Who’s Your Daddy? in Hialeah

Who's Your Daddy?I am always very careful about the things I say when I’m around teenagers because if they misunderstand tone, bias, or context, then a whole lotta people will have a lot of xplainin’ to do. So I approached with a with a bit of hesitancy my reading of “How do you tell?” from Who’s Your Daddy? at a local high school on May 8, 2009.

On the surface, “How do you tell?” and “First Love” from Who's Your Daddy? are stories about identity and fit in with the literature textbook themes of "Conformity and Rebellion." But “How do you tell?” is different from "First Love," in many ways.

“How do you tell?” exists on both literal and metaphorical levels.
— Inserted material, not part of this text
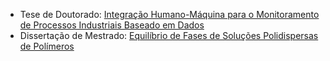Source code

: * Tese de Doutorado: [Integração Humano-Máquina para o Monitoramento de Processos Industriais Baseado em Dados](https://sucupira.capes.gov.br/sucupira/public/consultas/coleta/trabalhoConclusao/viewTrabalhoConclusao.xhtml?popup=true&id_trabalho=13725906)
* Dissertação de Mestrado: [Equilíbrio de Fases de Soluções Polidispersas de Polímeros](http://hdl.handle.net/11422/7650)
On a literal level, the story expresses difference, but there are several clues within the text that suggest that it could also be read as the attempt of a young man to understand with his sexual identity and to "come out" to his parents.

Of course, once we had deconstructed the story, I had to answer the question, “Are you gay?” which had the follow-up, “What made you want to write this story?” I didn’t have the time to go into the prejudices that male, Jamaican writers must confront, but I talked about the issues of difference that I’ve had to face in my personal and professional life—always being a kind of exotic whether I was playing football or in graduate school and being the only black person in the room when Absalom, Absalom was being dissected. I also talked about the devastation that I had witnessed because of AIDS during the early years when no one knew how the disease was spread and many of my friends were dying.

Teenagers have a hard enough time just dealing with growing up and when sexual identity is thrown in the mix, then I can only imagine the grief that they must face daily. I hope these stories will help with the discussion of this issue that has split families and torn communities apart.